--- What the task requires ---
Give back the entries below verbatim.

--------------------------------

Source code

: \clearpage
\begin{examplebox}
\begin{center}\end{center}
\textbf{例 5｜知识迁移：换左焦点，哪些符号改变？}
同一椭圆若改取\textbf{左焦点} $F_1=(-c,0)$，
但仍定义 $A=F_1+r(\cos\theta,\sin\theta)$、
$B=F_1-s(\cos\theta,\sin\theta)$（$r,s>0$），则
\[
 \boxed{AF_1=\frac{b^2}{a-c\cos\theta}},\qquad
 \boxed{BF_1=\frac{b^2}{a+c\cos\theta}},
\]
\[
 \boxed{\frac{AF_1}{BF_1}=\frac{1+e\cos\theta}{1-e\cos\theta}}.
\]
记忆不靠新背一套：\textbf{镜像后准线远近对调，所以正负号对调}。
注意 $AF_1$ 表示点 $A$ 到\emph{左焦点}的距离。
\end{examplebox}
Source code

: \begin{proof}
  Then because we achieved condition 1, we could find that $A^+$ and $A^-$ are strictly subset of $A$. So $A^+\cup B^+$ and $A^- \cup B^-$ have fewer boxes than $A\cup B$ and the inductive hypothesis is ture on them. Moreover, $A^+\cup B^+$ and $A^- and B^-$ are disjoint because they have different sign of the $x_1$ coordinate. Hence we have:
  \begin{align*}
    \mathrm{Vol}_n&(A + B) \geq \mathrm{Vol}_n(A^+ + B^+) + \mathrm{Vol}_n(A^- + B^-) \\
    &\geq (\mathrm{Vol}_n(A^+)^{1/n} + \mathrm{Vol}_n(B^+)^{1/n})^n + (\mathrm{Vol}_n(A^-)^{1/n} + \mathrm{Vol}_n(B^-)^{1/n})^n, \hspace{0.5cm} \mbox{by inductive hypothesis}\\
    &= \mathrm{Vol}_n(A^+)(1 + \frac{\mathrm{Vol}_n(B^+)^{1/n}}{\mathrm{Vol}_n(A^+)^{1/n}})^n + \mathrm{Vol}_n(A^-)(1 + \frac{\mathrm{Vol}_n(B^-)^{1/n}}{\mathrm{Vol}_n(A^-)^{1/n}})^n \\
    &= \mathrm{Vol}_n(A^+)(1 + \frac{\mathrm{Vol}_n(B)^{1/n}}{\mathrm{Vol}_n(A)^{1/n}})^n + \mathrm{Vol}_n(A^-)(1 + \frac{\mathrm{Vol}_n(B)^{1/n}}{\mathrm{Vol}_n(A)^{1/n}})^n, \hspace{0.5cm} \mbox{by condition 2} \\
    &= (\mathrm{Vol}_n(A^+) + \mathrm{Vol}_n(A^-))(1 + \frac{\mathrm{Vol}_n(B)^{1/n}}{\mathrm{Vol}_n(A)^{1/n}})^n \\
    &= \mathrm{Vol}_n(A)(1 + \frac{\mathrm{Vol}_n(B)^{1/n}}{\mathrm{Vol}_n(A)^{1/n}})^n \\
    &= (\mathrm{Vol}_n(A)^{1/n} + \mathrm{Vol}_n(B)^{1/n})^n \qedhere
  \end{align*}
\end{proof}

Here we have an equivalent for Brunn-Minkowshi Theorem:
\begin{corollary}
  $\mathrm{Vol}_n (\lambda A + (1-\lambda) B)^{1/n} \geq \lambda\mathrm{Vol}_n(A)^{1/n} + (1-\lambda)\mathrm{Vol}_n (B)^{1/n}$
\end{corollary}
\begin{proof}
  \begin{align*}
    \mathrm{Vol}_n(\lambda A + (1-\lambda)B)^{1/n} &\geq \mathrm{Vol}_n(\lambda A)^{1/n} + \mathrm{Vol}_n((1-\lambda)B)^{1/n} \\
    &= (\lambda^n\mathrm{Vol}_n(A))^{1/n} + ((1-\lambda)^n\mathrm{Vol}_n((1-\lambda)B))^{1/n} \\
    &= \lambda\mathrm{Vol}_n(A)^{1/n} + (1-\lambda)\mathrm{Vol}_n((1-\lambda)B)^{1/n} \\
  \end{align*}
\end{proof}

--------------------------------

--- Problem solution ---
Source code

: \clearpage
\begin{examplebox}
\begin{center}\end{center}
\textbf{例 5｜知识迁移：换左焦点，哪些符号改变？}
同一椭圆若改取\textbf{左焦点} $F_1=(-c,0)$，
但仍定义 $A=F_1+r(\cos\theta,\sin\theta)$、
$B=F_1-s(\cos\theta,\sin\theta)$（$r,s>0$），则
\[
 \boxed{AF_1=\frac{b^2}{a-c\cos\theta}},\qquad
 \boxed{BF_1=\frac{b^2}{a+c\cos\theta}},
\]
\[
 \boxed{\frac{AF_1}{BF_1}=\frac{1+e\cos\theta}{1-e\cos\theta}}.
\]
记忆不靠新背一套：\textbf{镜像后准线远近对调，所以正负号对调}。
注意 $AF_1$ 表示点 $A$ 到\emph{左焦点}的距离。
\end{examplebox}
Source code

: \begin{proof}
  Then because we achieved condition 1, we could find that $A^+$ and $A^-$ are strictly subset of $A$. So $A^+\cup B^+$ and $A^- \cup B^-$ have fewer boxes than $A\cup B$ and the inductive hypothesis is ture on them. Moreover, $A^+\cup B^+$ and $A^- and B^-$ are disjoint because they have different sign of the $x_1$ coordinate. Hence we have:
  \begin{align*}
    \mathrm{Vol}_n&(A + B) \geq \mathrm{Vol}_n(A^+ + B^+) + \mathrm{Vol}_n(A^- + B^-) \\
    &\geq (\mathrm{Vol}_n(A^+)^{1/n} + \mathrm{Vol}_n(B^+)^{1/n})^n + (\mathrm{Vol}_n(A^-)^{1/n} + \mathrm{Vol}_n(B^-)^{1/n})^n, \hspace{0.5cm} \mbox{by inductive hypothesis}\\
    &= \mathrm{Vol}_n(A^+)(1 + \frac{\mathrm{Vol}_n(B^+)^{1/n}}{\mathrm{Vol}_n(A^+)^{1/n}})^n + \mathrm{Vol}_n(A^-)(1 + \frac{\mathrm{Vol}_n(B^-)^{1/n}}{\mathrm{Vol}_n(A^-)^{1/n}})^n \\
    &= \mathrm{Vol}_n(A^+)(1 + \frac{\mathrm{Vol}_n(B)^{1/n}}{\mathrm{Vol}_n(A)^{1/n}})^n + \mathrm{Vol}_n(A^-)(1 + \frac{\mathrm{Vol}_n(B)^{1/n}}{\mathrm{Vol}_n(A)^{1/n}})^n, \hspace{0.5cm} \mbox{by condition 2} \\
    &= (\mathrm{Vol}_n(A^+) + \mathrm{Vol}_n(A^-))(1 + \frac{\mathrm{Vol}_n(B)^{1/n}}{\mathrm{Vol}_n(A)^{1/n}})^n \\
    &= \mathrm{Vol}_n(A)(1 + \frac{\mathrm{Vol}_n(B)^{1/n}}{\mathrm{Vol}_n(A)^{1/n}})^n \\
    &= (\mathrm{Vol}_n(A)^{1/n} + \mathrm{Vol}_n(B)^{1/n})^n \qedhere
  \end{align*}
\end{proof}

Here we have an equivalent for Brunn-Minkowshi Theorem:
\begin{corollary}
  $\mathrm{Vol}_n (\lambda A + (1-\lambda) B)^{1/n} \geq \lambda\mathrm{Vol}_n(A)^{1/n} + (1-\lambda)\mathrm{Vol}_n (B)^{1/n}$
\end{corollary}
\begin{proof}
  \begin{align*}
    \mathrm{Vol}_n(\lambda A + (1-\lambda)B)^{1/n} &\geq \mathrm{Vol}_n(\lambda A)^{1/n} + \mathrm{Vol}_n((1-\lambda)B)^{1/n} \\
    &= (\lambda^n\mathrm{Vol}_n(A))^{1/n} + ((1-\lambda)^n\mathrm{Vol}_n((1-\lambda)B))^{1/n} \\
    &= \lambda\mathrm{Vol}_n(A)^{1/n} + (1-\lambda)\mathrm{Vol}_n((1-\lambda)B)^{1/n} \\
  \end{align*}
\end{proof}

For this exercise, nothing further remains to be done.